Die Wahrheit des Blutes
Hier hatte das alte Edo seine Rechte behalten und ließ den Westler in ein verlorenes Paradies eintauchen. Zumindest empfand Passan es so, während er schweigend seinem Führer folgte. Fast fühlte er sich wie in Yoshiwara, dem früheren Vergnügungsviertel. Sein Bewusstsein schwankte wie in einer Sänfte.
Sie schlängelten sich unter einem dichten Kabelgeflecht hindurch und erreichten noch dunklere Sträßchen. Die Häuser waren hier eingeschossig, Papierlaternen ersetzten die Straßenbeleuchtung. An den Türen hatten die Leute wie jeden Sommer kleine Windglöckchen befestigt, um »die Luft zu erfrischen«. Im strömenden Regen allerdings wirkte das Klingeln der kleinen Schellen etwas bizarr.

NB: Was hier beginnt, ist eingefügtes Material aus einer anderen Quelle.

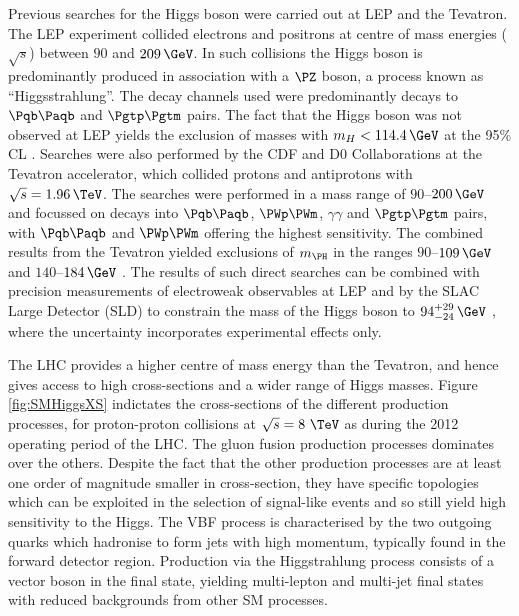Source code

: Previous searches for the Higgs boson were carried out at LEP and the
Tevatron. The LEP experiment collided electrons and positrons at centre of mass
energies ($\sqrt{s}$) between $90$ and $209\,\GeV$. In such collisions the Higgs
boson is predominantly produced in association with a $\PZ$ boson, a process
known as ``Higgsstrahlung''. The decay channels used were predominantly decays
to $\Pqb\Paqb$ and $\Pgtp\Pgtm$ pairs. The fact that the Higgs boson was not
observed at LEP yields the exclusion of masses with $m_{H}<114.4\,\GeV$ at the
95\% \ac{CL} \cite{Barate:2003sz}. Searches were also performed by the CDF and D0 Collaborations at
the Tevatron accelerator, which collided protons and antiprotons with
$\sqrt{s}=1.96\,\TeV$. The searches were performed in a mass range of
$90$--$200\,\GeV$ and focussed on decays into $\Pqb\Paqb$, $\PWp\PWm$,
$\gamma\gamma$ and $\Pgtp\Pgtm$ pairs, with  $\Pqb\Paqb$ and $\PWp\PWm$ offering
the highest sensitivity. The combined results from the Tevatron yielded
exclusions of $m_{\PH}$ in the ranges $90$--$109\,\GeV$ and $140$--$184\,\GeV$
\cite{Aaltonen:2013kxa}. The results of such direct searches
can be combined with precision measurements of electroweak observables at LEP
and by the SLAC Large Detector (SLD) to constrain the mass of the Higgs
boson to $94^{+29}_{-24}\,\GeV$ \cite{lepewwg}, 
where the uncertainty incorporates experimental effects only.

The LHC provides a higher centre of mass energy than the Tevatron, and hence
gives access to high cross-sections and a wider range of Higgs masses. Figure
\ref{fig:SMHiggsXS} indictates the cross-sections of the different production
processes, for proton-proton collisions at $\sqrt{s}=8~\TeV$ as during the 
2012 operating period of the LHC. The gluon fusion production processes dominates 
over the others. Despite the
fact that the other production processes are at least one order of magnitude smaller in
cross-section, they have specific topologies which can be exploited 
in the selection of signal-like events and so still yield high sensitivity to the
Higgs. The \ac{VBF} process is characterised by the two outgoing quarks which
hadronise to form jets with high momentum, typically found in the forward
detector region. Production via the Higgstrahlung process consists of a vector
boson in the final state, yielding multi-lepton and multi-jet final states with
reduced backgrounds from other \ac{SM} processes.

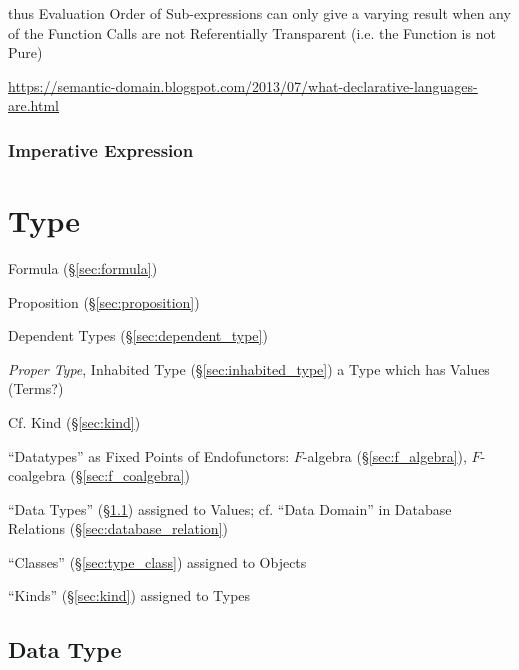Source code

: thus Evaluation Order of Sub-expressions can only give a varying
result when any of the Function Calls are not Referentially
Transparent (i.e. the Function is not Pure)


\url{https://semantic-domain.blogspot.com/2013/07/what-declarative-languages-are.html}



\subsubsection{Imperative Expression}\label{sec:imperative_expression}




\section{Type}\label{sec:type}

Formula (\S\ref{sec:formula})

Proposition (\S\ref{sec:proposition})


Dependent Types (\S\ref{sec:dependent_type})

\emph{Proper Type}, Inhabited Type (\S\ref{sec:inhabited_type}) a Type
which has Values (Terms?)

\fist Cf. Kind (\S\ref{sec:kind})


``Datatypes'' as Fixed Points of Endofunctors: $F$-algebra
(\S\ref{sec:f_algebra}), $F$-coalgebra (\S\ref{sec:f_coalgebra})

``Data Types'' (\S\ref{sec:datatype}) assigned to Values; cf. ``Data Domain''
in Database Relations (\S\ref{sec:database_relation})

``Classes'' (\S\ref{sec:type_class}) assigned to Objects

``Kinds'' (\S\ref{sec:kind}) assigned to Types



\subsection{Data Type}\label{sec:datatype}

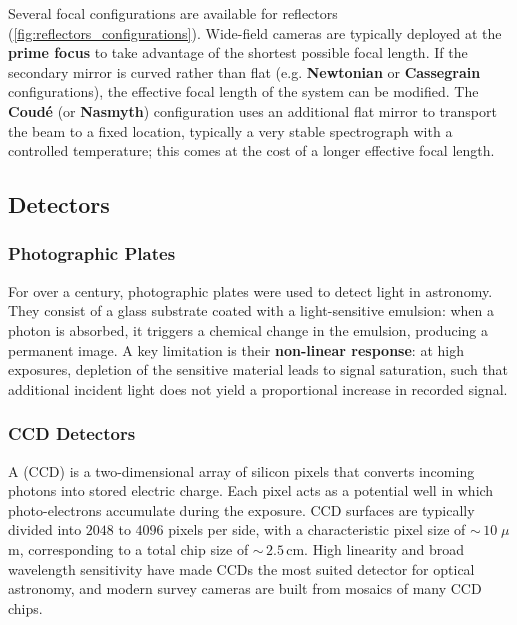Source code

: Several focal configurations are available for reflectors (\cref{fig:reflectors_configurations}). Wide-field cameras are typically deployed at the \textbf{prime focus} to take advantage of the shortest possible focal length. If the secondary mirror is curved rather than flat (e.g. \textbf{Newtonian} or \textbf{Cassegrain} configurations), the effective focal length of the system can be modified. The \textbf{Coudé} (or \textbf{Nasmyth}) configuration uses an additional flat mirror to transport the beam to a fixed location, typically a very stable spectrograph with a controlled temperature; this comes at the cost of a longer effective focal length.


\subsection{Detectors} \label{subsec:detectors}

\subsubsection{Photographic Plates}

For over a century, photographic plates were used to detect light in astronomy. They consist of a glass substrate coated with a 
light-sensitive emulsion: when a photon is absorbed, it triggers a chemical 
change in the emulsion, producing a permanent image. 
A key limitation is their \textbf{non-linear response}: at high exposures, depletion of the sensitive material leads to signal saturation, such that additional incident light does not yield a proportional increase in recorded signal.

\subsubsection{CCD Detectors}

A  (CCD) is a two-dimensional array of silicon pixels that converts incoming photons into stored electric charge. Each pixel acts as a potential well in which photo-electrons accumulate during the exposure. CCD surfaces are typically divided into $2048$ to $4096$ pixels per side, with a characteristic pixel size of ${\sim}\,10\;\mu$m, corresponding to a total chip size of ${\sim}\,2.5$\,cm. High linearity and broad wavelength sensitivity have made CCDs the most suited detector for optical astronomy, and modern survey cameras are built from mosaics of many CCD chips.

\smallskip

Sie erreichten einen engen, von Tempeln gesäumten Platz, wo fliegende Händler in friedlicher Eintracht Talismane, Hühnerspieße, Shinto-Glücksbringer und elektronisches Spielzeug feilboten. In der Mitte des Platzes brannten Räucherstäbchen unter einem Regendach. Passanten fächelten sich den Rauch zu. Gleich daneben fanden rituelle Waschungen in einem Steinbecken statt. Am Tor eines Tempels ließen die Leute eine schwere Bronzeglocke erklingen und klatschten in die Hände, um die Geister zu rufen. Tokio bei Nacht.
»Wir sind da.«
Shigeru klingelte an der Tür eines traditionellen Hauses, dessen Fassade wie ein Shoji aussah: eine Schiebetür mit papierbeklebten Gitterstreben.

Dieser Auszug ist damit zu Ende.